If he has an issue with that, then it's time to introduce him to the curb.

 

just his reaction alone (abusive, disregarding her feelings, and disrespectful) shows everything you need to know - dump this abusive, selfish liar!

Posted

Speaking from experience...I dated a guy that was close to a girl from his college, but after college, they lived in separate cities.

 

I suppose I was convenient because I was in the same city as he. So, we dated. But he made it very clear that this other girl was HIS best friend, not me.

 

It doesn't matter whether or not he is cheating on you. The fact is, this guy is more interested in another girls' opinion. She isn't giving him the relationship/the sex that he wants, so it's a challenge. He will never be into you as long as he is into her, and, my ex was never in to me as much as he will be into this other girl in another city.

 

I broke up with him when he made an improptu visit to her city-- "i'm not even going to see her, i'm going to see my buddies!"--didn't invite me to come along, and i dumped him before he left.

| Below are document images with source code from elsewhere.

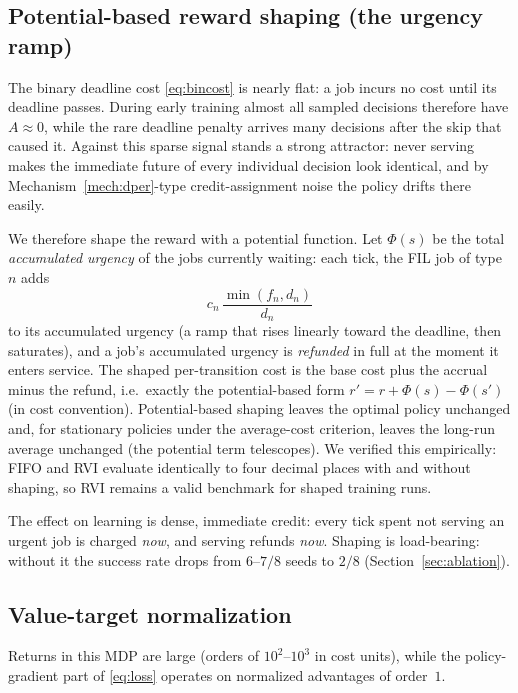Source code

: \documentclass[11pt,a4paper]{article}
\begin{document}
\subsection{Potential-based reward shaping (the urgency ramp)}
\label{sec:shaping}

The binary deadline cost \eqref{eq:bincost} is nearly flat: a job
incurs no cost until its deadline passes.  During early training almost
all sampled decisions therefore have $A \approx 0$, while the rare
deadline penalty arrives many decisions after the skip that caused it.
Against this sparse signal stands a strong attractor: never serving
makes the immediate future of every individual decision look identical,
and by Mechanism~\ref{mech:dper}-type credit-assignment noise the policy
drifts there easily.

We therefore shape the reward with a potential function.  Let
$\Phi(s)$ be the total \emph{accumulated urgency} of the jobs currently
waiting: each tick, the FIL job of type $n$ adds
\begin{equation}
  c_n \,\frac{\min(f_n, d_n)}{d_n}
  \label{eq:ramp}
\end{equation}
to its accumulated urgency (a ramp that rises linearly toward the
deadline, then saturates), and a job's accumulated urgency is
\emph{refunded} in full at the moment it enters service.  The shaped
per-transition cost is the base cost plus the accrual minus the refund,
i.e.\ exactly the potential-based form
$r' = r + \Phi(s) - \Phi(s')$ (in cost convention).  Potential-based
shaping leaves the optimal policy unchanged and, for stationary policies
under the average-cost criterion, leaves the long-run average unchanged
(the potential term telescopes).  We verified this empirically: FIFO and
RVI evaluate identically to four decimal places with and without
shaping, so RVI remains a valid benchmark for shaped training runs.

The effect on learning is dense, immediate credit: every tick spent not
serving an urgent job is charged \emph{now}, and serving refunds
\emph{now}.  Shaping is load-bearing: without it the success rate drops
from $6$--$7/8$ seeds to $2/8$ (Section~\ref{sec:ablation}).

\subsection{Value-target normalization}
\label{sec:vnorm}

Returns in this MDP are large (orders of $10^2$--$10^3$ in cost units),
while the policy-gradient part of \eqref{eq:loss} operates on
normalized advantages of order~$1$.
\end{document}
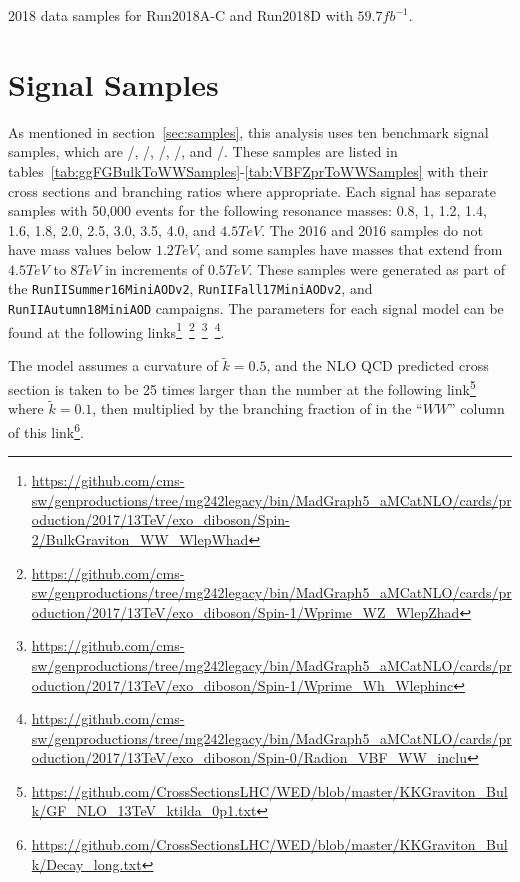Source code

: \begin{table}[htbp]
  \centering
  
  \caption{
    2018 data samples for Run2018A-C and Run2018D with $59.7\unit{fb^{-1}}$.
  }
  \label{tab:dataSamples2018}
\end{table}

\section{Signal Samples}
\label{sec:sigSamples}

As mentioned in section~\ref{sec:samples}, this analysis uses ten benchmark signal samples, which are \ggF/\VBF\GBulktoWWtolnuqqbarpr, \ggF/\VBF\RadtoWWtolnuqqbarpr, \DY/\VBF\WprtoWZtolnuqqbar, \DY/\VBF\WprtoWHtolnubbbar, and \DY/\VBF\ZprtoWWtolnuqqbarpr.
These samples are listed in tables~\ref{tab:ggFGBulkToWWSamples}-\ref{tab:VBFZprToWWSamples} with their cross sections and branching ratios where appropriate.
Each signal has separate samples with 50,000 events for the following resonance masses: 0.8, 1, 1.2, 1.4, 1.6, 1.8, 2.0, 2.5, 3.0, 3.5, 4.0, and $4.5\unit{TeV}$.
The 2016 \VBF\ZprtoWW and 2016 \VBF\WprtoWZ samples do not have mass values below $1.2\unit{TeV}$, and some samples have masses that extend from $4.5\unit{TeV}$ to $8\unit{TeV}$ in increments of $0.5\unit{TeV}$.
These samples were generated as part of the \texttt{RunIISummer16MiniAODv2}, \texttt{RunIIFall17MiniAODv2}, and \texttt{RunIIAutumn18MiniAOD} campaigns.
The parameters for each signal model can be found at the following links\footnote{\url{https://github.com/cms-sw/genproductions/tree/mg242legacy/bin/MadGraph5_aMCatNLO/cards/production/2017/13TeV/exo_diboson/Spin-2/BulkGraviton_WW_WlepWhad}}~\footnote{\url{https://github.com/cms-sw/genproductions/tree/mg242legacy/bin/MadGraph5_aMCatNLO/cards/production/2017/13TeV/exo_diboson/Spin-1/Wprime_WZ_WlepZhad}}~\footnote{\url{https://github.com/cms-sw/genproductions/tree/mg242legacy/bin/MadGraph5_aMCatNLO/cards/production/2017/13TeV/exo_diboson/Spin-1/Wprime_Wh_Wlephinc}}~\footnote{\url{https://github.com/cms-sw/genproductions/tree/mg242legacy/bin/MadGraph5_aMCatNLO/cards/production/2017/13TeV/exo_diboson/Spin-0/Radion_VBF_WW_inclu}}.

The \ggF\GBulktoWW model assumes a curvature of $\tilde{k}=0.5$, and the NLO QCD predicted cross section is taken to be 25 times larger than the number at the following link\footnote{\url{https://github.com/CrossSectionsLHC/WED/blob/master/KKGraviton\_Bulk/GF\_NLO\_13TeV\_ktilda_0p1.txt}} where $\tilde{k}=0.1$, then multiplied by the branching fraction of \GBulktoWW in the ``$WW$'' column of this link\footnote{\url{https://github.com/CrossSectionsLHC/WED/blob/master/KKGraviton\_Bulk/Decay\_long.txt}}. %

Of course, on facebook the next day, there were dozens of pictures of them hanging out.

 

I would hate the feeling of competing with another girl--PERIOD. He is completely disregarding your feelings, so if I were you, I'd begin the painful process of breaking up now rather than later.

 

 

A HEALTHY RELATIONSHIP is the one I am in now. My boyfriend cruelly ignores his ex flings and girlfriends, and introduces me to the girls he considers to be his friends. He has even introduced me to one or two girls that he has made out with in the past...but...there is no awkwardness there because there are no lingering feelings. If my boyfriend smoked pot with another girl all the time, he would definitely want me to tag along and meet her.